In 2005, the national poverty rate for immigrants and their American-born children was 18.4 percent. One-third of immigrants lacked health insurance. In California, which had the highest number of immigrant arrivals from January 2000 to March 2005 with 1.8 million, nearly half the immigrants and their children lived in or near poverty. Almost half the California households using a welfare program such as food stamps or supplemental social security income were headed by immigrants.
Migrant children, often on the move and worried about being identified by authorities, rarely attend school on a regular basis. In 2005, 31 percent of adult immigrants lacked a high school degree, condemning them to low-wage jobs. To combat this problem, in 2001 the Texas legislature permitted some undocumented immigrants to qualify for in-state tuition at public colleges. An undocumented student pays $616 a semester for a 12-hour course load at Alamo Community College while a non-Texas resident pays $2,056. In 2005, 3,700 undocumented workers took advantage of this program.

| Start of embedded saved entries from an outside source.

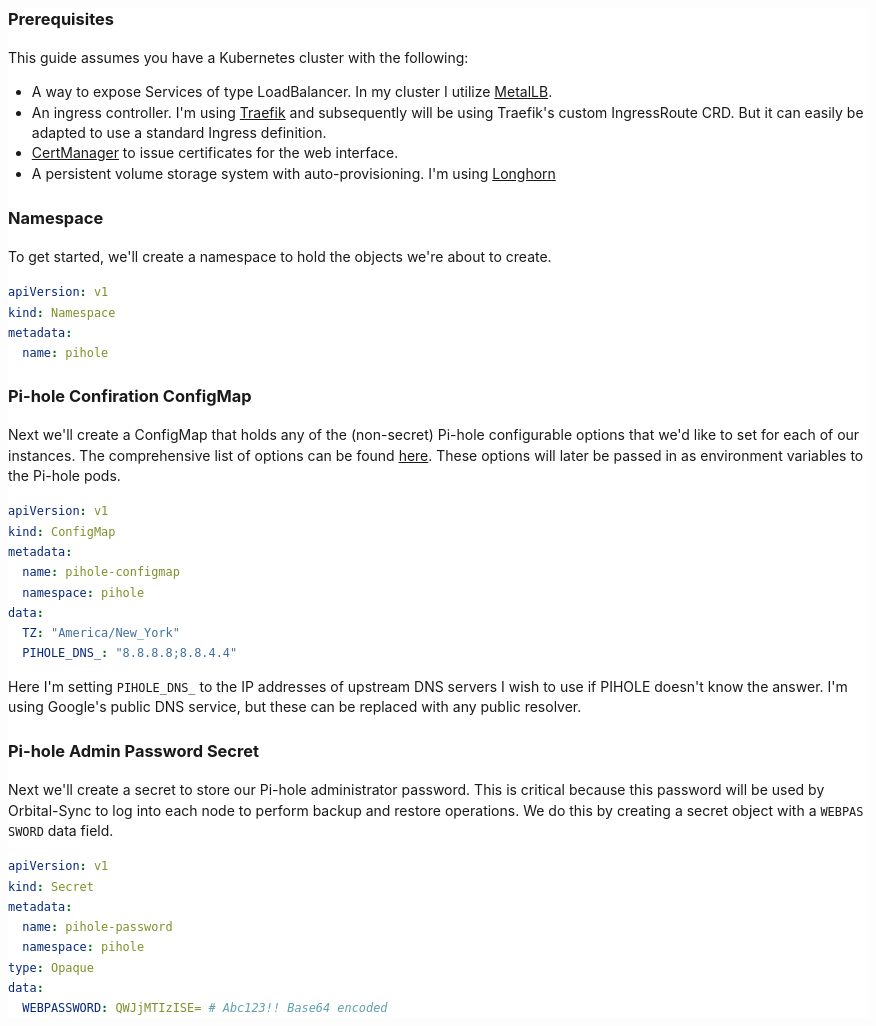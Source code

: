 ### Prerequisites

This guide assumes you have a Kubernetes cluster with the following:

* A way to expose Services of type LoadBalancer. In my cluster I utilize [MetalLB](https://metallb.universe.tf/).
* An ingress controller. I'm using [Traefik](https://doc.traefik.io/traefik/providers/kubernetes-ingress/) and subsequently will be using Traefik's custom IngressRoute CRD. But it can easily be adapted to use a standard Ingress definition.
* [CertManager](https://cert-manager.io/) to issue certificates for the web interface.
* A persistent volume storage system with auto-provisioning. I'm using [Longhorn](https://longhorn.io/)

### Namespace

To get started, we'll create a namespace to hold the objects we're about to create. 

```yaml
apiVersion: v1
kind: Namespace
metadata:
  name: pihole
```

### Pi-hole Confiration ConfigMap

Next we'll create a ConfigMap that holds any of the (non-secret) Pi-hole configurable options that we'd like to set for each of our instances. The comprehensive list of options can be found [here](https://github.com/pi-hole/docker-pi-hole#environment-variables). These options will later be passed in as environment variables to the Pi-hole pods.

```yaml
apiVersion: v1
kind: ConfigMap
metadata:
  name: pihole-configmap
  namespace: pihole
data:
  TZ: "America/New_York"
  PIHOLE_DNS_: "8.8.8.8;8.8.4.4"
```

Here I'm setting `PIHOLE_DNS_` to the IP addresses of upstream DNS servers I wish to use if PIHOLE doesn't know the answer. I'm using Google's public DNS service, but these can be replaced with any public resolver.

### Pi-hole Admin Password Secret

Next we'll create a secret to store our Pi-hole administrator password. This is critical because this password will be used by Orbital-Sync to log into each node to perform backup and restore operations. We do this by creating a secret object with a `WEBPASSWORD` data field.

```yaml
apiVersion: v1
kind: Secret
metadata:
  name: pihole-password
  namespace: pihole
type: Opaque
data:
  WEBPASSWORD: QWJjMTIzISE= # Abc123!! Base64 encoded
```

The legislation has since come under attack by opponents who argue that it violates the Illegal Immigration Reform and Immigrant Responsibility Act of 1996, which prohibits states from providing access to colleges and universities at rates not available to citizens. Critics also cite concerns about terrorists being given potential access to American schools, while others claim that reduced tuition payments strain public budgets and deny educational opportunities to Americans. A similar law was struck down in Kansas, but immigrant tuition laws remain in place in California, New York, Utah, Illinois, Washington, and Oklahoma.
Coles, Robert. Migrants, Sharecroppers, Mountaineers: Children of Crisis. Boston: Little, Brown, 1971.
Hayes, Curtis W., Robert Bahruth, and Carolyn Kessler. Literacy con Carino: A Story of Migrant Children's Success. Portsmouth, NH: Heinemann, 1998.
Martinez, Ruben. Crossing Over: A Mexican Family on the Migrant Trail. New York: Metropolitan Books, 2001.